TRF-3 reforça fiscalização e combate ao exercício ilegal no mercado

Matéria publicada no jornal O Estado de S. Paulo em 11/04/2026

Uma decisão recente da 3ª Turma do Tribunal Regional Federal da 3ª Região (TRF-3) representa um importante avanço para a fiscalização da atividade imobiliária no Brasil e reforça o papel institucional dos Conselhos Regionais de Corretores de Imóveis na proteção da sociedade.

O acórdão, proferido em 24 de março de 2026, ao julgar uma Apelação Cível, manteve integralmente a autuação aplicada pelo CRECISP a uma empresa imobiliária por facilitação do exercício ilegal da profissão — prática que compromete a credibilidade do setor e coloca em risco os consumidores.

O Tribunal consolidou o entendimento de que a simples presença de pessoa não habilitada em ambiente típico de corretagem, atuando em nome de uma empresa, já configura infração administrativa.

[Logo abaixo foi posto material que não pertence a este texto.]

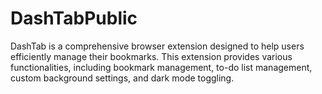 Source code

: # DashTabPublic
DashTab is a comprehensive browser extension designed to help users efficiently manage their bookmarks. This extension provides various functionalities, including bookmark management, to-do list management, custom background settings, and dark mode toggling.
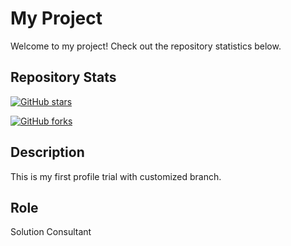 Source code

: # My Project

Welcome to my project! Check out the repository statistics below.

## Repository Stats

<!-- GitHub Stars Badge -->
[![GitHub stars](https://img.shields.io/github/stars/yourusername/your-repo.svg?style=social&label=Stars)](https://github.com/yourusername/your-repo)

<!-- GitHub Forks Badge -->
[![GitHub forks](https://img.shields.io/github/forks/yourusername/your-repo.svg?style=social&label=Forks)](https://github.com/yourusername/your-repo)

## Description

This is my first profile trial with customized branch.
## Role

Solution Consultant
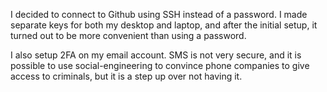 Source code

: I decided to connect to Github using SSH instead of a password. I made separate keys for both my desktop and laptop, and after the initial setup, it turned out to be more convenient than using a password.

I also setup 2FA on my email account. SMS is not very secure, and it is possible to use social-engineering to convince phone companies to give access to criminals, but it is a step up over not having it.
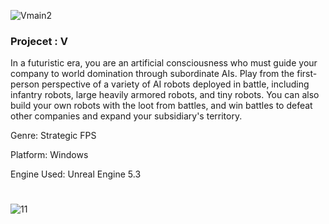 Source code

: ![Vmain2](https://github.com/Hongyoosung/V/assets/101240036/287df5e0-cd00-4355-bf32-6a19ae945829)


### Projecet : V
In a futuristic era, you are an artificial consciousness who must guide your company to world domination through subordinate AIs. Play from the first-person perspective of a variety of AI robots deployed in battle, including infantry robots, large heavily armored robots, and tiny robots. You can also build your own robots with the loot from battles, and win battles to defeat other companies and expand your subsidiary's territory.

Genre: Strategic FPS

Platform: Windows

Engine Used: Unreal Engine 5.3
#

![11](https://github.com/Hongyoosung/V/assets/101240036/d622e49f-7712-42ef-a86f-7baa68e121bd)
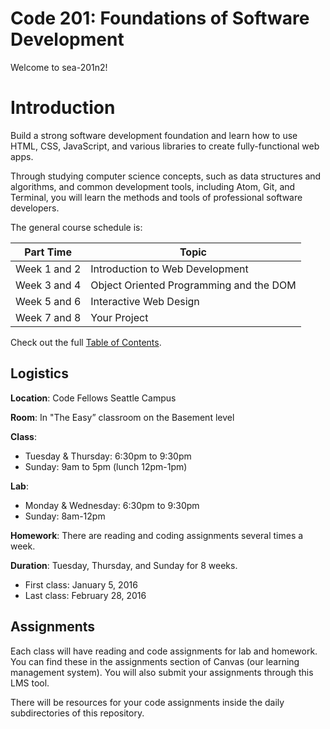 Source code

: # Code 201: Foundations of Software Development

Welcome to sea-201n2!

# Introduction

Build a strong software development foundation and learn how to use HTML, CSS, JavaScript, and various libraries to create fully-functional web apps.

Through studying computer science concepts, such as data structures and algorithms, and common development tools, including Atom, Git, and Terminal, you will learn the methods and tools of professional software developers.

The general course schedule is:

Part Time    | Topic
-------------|---------------
Week 1 and 2 | Introduction to Web Development
Week 3 and 4 | Object Oriented Programming and the DOM
Week 5 and 6 | Interactive Web Design
Week 7 and 8 | Your Project

Check out the full [Table of Contents](SUMMARY.md).

## Logistics
**Location**: Code Fellows Seattle Campus

**Room**: In "The Easy” classroom on the Basement level

**Class**:
* Tuesday & Thursday: 6:30pm to 9:30pm
* Sunday: 9am to 5pm (lunch 12pm-1pm)

**Lab**:
* Monday & Wednesday: 6:30pm to 9:30pm
* Sunday: 8am-12pm

**Homework**: There are reading and coding assignments several times a week.

**Duration**: Tuesday, Thursday, and Sunday for 8 weeks.
* First class: January 5, 2016
* Last class: February 28, 2016

## Assignments

Each class will have reading and code assignments for lab and homework. You can find these in the assignments section of Canvas (our learning management system). You will also submit your assignments through this LMS tool.

There will be resources for your code assignments inside the daily subdirectories of this repository.
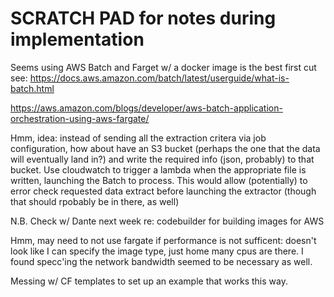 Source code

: # SCRATCH PAD for notes during implementation


Seems using AWS Batch and Farget w/ a docker image is the best first cut see:
https://docs.aws.amazon.com/batch/latest/userguide/what-is-batch.html

https://aws.amazon.com/blogs/developer/aws-batch-application-orchestration-using-aws-fargate/

Hmm, idea: instead of sending all the extraction critera via job configuration, how about have
an S3 bucket (perhaps the one that the data will eventually land in?) and write the required
info (json, probably) to that bucket. Use cloudwatch to trigger a lambda when the appropriate
file is written, launching the Batch to process. This would allow (potentially) to error check
requested data extract before launching the extractor (though that should rpobably be in there, as well)

N.B. Check w/ Dante next week re: codebuilder for building images for AWS

Hmm, may need to not use fargate if performance is not sufficent: doesn't look like I can specify
the image type, just home many cpus are there. I found specc'ing the network bandwidth seemed to be
necessary as well.

Messing w/ CF templates to set up an example that works this way.
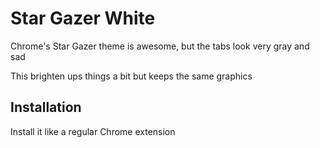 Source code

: # Star Gazer White

Chrome's Star Gazer theme is awesome, but the tabs look very gray and sad

This brighten ups things a bit but keeps the same graphics

## Installation

Install it like a regular Chrome extension
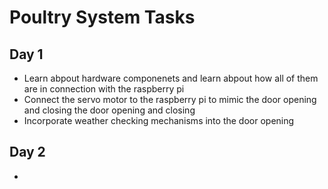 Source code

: # Poultry System Tasks
## Day 1
- Learn abpout hardware componenets and learn abpout how all of them are in connection with the raspberry pi
- Connect the servo motor to the raspberry pi to mimic the door opening and closing the door opening and closing
- Incorporate weather checking mechanisms into the door opening
## Day 2
-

Com isso, deixa de ser necessária a comprovação de atos concretos de intermediação no momento da fiscalização, bastando a evidência do vínculo com a atividade regulada.

Esse posicionamento representa uma evolução relevante na jurisprudência ao reconhecer que o próprio contexto operacional — como plantões de venda, estandes e escritórios imobiliários — pode caracterizar o exercício irregular da profissão.

Outro aspecto de destaque é o reconhecimento da regularidade do processo administrativo conduzido pelo CRECISP. O Tribunal afastou alegações de nulidade e validou os procedimentos adotados, incluindo notificações por meios eletrônicos e editalícios, além de assegurar o direito à ampla defesa e ao contraditório.

A decisão também reafirma a competência legal dos Conselhos Regionais para fiscalizar e aplicar sanções disciplinares, afastando interpretações equivocadas de que tais entidades estariam invadindo atribuições do Poder Judiciário.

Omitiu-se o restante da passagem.